• **WHAT THE TASK ASKS**
Return a copy of each line in the listing that includes the word "Moreover".

• **EXTRACTED RECORDS**
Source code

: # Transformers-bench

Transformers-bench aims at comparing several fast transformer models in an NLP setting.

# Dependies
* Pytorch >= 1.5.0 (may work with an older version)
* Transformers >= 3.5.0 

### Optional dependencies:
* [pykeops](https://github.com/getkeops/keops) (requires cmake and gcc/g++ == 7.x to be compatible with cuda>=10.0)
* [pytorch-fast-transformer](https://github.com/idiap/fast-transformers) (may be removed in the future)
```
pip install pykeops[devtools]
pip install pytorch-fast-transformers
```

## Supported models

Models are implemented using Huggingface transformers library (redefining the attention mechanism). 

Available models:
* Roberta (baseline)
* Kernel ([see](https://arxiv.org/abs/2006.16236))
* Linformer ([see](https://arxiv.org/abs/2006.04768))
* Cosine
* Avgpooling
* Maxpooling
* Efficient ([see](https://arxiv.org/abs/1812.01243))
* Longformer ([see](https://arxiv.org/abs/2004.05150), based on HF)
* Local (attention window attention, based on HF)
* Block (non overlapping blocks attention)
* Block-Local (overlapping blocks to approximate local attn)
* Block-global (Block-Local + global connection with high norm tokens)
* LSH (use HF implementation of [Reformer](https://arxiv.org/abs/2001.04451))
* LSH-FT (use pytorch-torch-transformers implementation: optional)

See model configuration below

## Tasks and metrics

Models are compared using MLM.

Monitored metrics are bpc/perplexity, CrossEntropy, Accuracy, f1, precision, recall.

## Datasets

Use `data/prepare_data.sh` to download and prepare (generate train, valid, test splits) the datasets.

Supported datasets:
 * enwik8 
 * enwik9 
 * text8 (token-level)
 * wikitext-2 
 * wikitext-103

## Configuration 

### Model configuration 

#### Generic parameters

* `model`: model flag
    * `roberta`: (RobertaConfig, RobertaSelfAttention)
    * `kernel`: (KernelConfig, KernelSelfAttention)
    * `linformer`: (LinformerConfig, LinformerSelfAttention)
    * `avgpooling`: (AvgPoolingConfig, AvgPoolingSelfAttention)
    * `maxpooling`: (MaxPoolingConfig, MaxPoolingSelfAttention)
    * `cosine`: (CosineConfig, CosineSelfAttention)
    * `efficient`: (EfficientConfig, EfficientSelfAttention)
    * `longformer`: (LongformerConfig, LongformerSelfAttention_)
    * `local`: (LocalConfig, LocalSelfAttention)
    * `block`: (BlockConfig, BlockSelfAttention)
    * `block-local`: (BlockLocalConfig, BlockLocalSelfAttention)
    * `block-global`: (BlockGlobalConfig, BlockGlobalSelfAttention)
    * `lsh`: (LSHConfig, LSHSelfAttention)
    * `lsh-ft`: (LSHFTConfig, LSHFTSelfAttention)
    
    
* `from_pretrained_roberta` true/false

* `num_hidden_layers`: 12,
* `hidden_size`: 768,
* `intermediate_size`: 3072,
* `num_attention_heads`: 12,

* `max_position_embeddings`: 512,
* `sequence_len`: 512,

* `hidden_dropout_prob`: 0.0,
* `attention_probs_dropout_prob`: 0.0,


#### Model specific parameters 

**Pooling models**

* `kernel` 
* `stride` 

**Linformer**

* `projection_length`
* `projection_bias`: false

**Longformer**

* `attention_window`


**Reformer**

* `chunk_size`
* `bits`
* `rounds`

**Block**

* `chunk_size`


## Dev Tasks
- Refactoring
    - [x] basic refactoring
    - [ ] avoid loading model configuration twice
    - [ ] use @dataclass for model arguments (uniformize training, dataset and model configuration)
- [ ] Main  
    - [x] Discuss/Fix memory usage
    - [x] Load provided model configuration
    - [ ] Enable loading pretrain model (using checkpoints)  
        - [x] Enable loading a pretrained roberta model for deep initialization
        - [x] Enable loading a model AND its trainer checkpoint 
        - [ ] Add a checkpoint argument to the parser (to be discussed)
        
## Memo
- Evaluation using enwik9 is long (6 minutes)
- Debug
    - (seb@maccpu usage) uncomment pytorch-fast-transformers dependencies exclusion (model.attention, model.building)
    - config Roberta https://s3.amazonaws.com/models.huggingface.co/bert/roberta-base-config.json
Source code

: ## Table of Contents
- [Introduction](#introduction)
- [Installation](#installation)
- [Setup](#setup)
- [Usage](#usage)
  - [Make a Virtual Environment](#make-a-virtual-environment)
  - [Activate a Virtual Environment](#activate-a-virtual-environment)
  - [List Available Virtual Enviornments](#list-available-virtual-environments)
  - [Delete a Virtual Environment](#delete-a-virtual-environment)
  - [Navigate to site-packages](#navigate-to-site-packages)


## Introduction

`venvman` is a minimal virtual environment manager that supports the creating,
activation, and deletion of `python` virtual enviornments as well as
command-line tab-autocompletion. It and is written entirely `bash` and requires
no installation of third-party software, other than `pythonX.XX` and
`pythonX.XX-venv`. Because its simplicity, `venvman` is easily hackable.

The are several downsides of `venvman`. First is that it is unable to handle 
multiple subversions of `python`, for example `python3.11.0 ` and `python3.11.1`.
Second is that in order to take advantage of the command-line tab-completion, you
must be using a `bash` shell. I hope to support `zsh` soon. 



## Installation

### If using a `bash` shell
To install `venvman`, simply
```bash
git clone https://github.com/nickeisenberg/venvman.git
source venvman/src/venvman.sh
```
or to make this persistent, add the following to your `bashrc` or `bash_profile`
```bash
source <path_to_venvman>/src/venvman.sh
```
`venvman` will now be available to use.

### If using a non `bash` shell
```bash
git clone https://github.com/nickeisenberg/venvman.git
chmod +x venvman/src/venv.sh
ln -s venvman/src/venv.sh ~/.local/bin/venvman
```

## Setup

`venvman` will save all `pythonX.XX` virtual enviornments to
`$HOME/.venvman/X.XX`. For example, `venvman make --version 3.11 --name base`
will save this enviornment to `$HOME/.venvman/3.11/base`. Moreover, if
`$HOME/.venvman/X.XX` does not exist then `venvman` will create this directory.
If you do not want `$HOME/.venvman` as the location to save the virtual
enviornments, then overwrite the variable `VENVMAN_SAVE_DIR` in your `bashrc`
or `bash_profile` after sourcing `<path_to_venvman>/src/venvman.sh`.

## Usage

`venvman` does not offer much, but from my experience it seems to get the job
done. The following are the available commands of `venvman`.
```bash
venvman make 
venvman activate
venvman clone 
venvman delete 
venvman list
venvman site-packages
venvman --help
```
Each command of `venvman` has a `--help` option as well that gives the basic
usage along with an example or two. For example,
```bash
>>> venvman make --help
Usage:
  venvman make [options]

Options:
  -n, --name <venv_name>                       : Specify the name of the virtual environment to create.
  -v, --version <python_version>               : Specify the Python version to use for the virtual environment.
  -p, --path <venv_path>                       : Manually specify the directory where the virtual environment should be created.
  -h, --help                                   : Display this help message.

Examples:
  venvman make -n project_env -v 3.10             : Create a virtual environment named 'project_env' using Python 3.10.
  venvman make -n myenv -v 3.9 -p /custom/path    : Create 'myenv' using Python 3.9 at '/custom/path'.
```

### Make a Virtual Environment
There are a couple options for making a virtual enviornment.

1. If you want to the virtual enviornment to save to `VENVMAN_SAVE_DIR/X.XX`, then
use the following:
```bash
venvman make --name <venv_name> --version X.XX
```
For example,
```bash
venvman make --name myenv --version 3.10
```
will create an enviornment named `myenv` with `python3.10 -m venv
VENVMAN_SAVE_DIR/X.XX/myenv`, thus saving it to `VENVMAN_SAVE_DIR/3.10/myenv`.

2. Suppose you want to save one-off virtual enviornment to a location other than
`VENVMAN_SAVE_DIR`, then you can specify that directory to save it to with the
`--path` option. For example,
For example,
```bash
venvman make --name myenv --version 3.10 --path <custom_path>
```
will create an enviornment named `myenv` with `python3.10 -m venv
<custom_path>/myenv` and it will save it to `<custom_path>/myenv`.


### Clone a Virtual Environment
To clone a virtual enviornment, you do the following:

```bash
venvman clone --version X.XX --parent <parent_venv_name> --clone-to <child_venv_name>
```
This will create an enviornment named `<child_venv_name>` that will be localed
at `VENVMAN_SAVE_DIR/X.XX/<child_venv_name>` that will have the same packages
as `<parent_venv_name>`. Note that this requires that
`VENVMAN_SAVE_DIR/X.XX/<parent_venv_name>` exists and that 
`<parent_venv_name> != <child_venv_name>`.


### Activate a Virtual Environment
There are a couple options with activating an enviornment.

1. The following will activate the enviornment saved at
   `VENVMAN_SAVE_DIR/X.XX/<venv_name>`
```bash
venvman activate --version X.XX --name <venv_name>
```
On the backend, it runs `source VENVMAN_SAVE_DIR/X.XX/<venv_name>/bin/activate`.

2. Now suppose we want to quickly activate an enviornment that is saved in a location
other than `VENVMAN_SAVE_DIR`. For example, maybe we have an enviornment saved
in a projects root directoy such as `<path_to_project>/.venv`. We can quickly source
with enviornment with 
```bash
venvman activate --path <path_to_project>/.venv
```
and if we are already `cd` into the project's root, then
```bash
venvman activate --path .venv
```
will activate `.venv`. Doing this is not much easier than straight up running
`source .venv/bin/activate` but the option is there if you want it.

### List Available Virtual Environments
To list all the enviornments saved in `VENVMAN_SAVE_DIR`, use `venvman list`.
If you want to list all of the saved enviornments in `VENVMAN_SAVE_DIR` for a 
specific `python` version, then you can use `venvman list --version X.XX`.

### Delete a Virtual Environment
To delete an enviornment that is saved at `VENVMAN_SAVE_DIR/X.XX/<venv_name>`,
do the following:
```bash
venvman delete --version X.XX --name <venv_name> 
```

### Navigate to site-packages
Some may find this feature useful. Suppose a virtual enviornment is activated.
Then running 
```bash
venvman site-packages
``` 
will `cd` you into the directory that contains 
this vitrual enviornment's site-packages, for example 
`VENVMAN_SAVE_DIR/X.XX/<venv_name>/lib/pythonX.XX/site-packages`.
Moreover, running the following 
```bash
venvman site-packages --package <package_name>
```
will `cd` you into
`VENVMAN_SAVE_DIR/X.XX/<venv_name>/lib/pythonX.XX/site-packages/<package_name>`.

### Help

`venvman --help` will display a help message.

• **ANSWER SECTION**
will save this enviornment to `$HOME/.venvman/3.11/base`. Moreover, if
Moreover, running the following 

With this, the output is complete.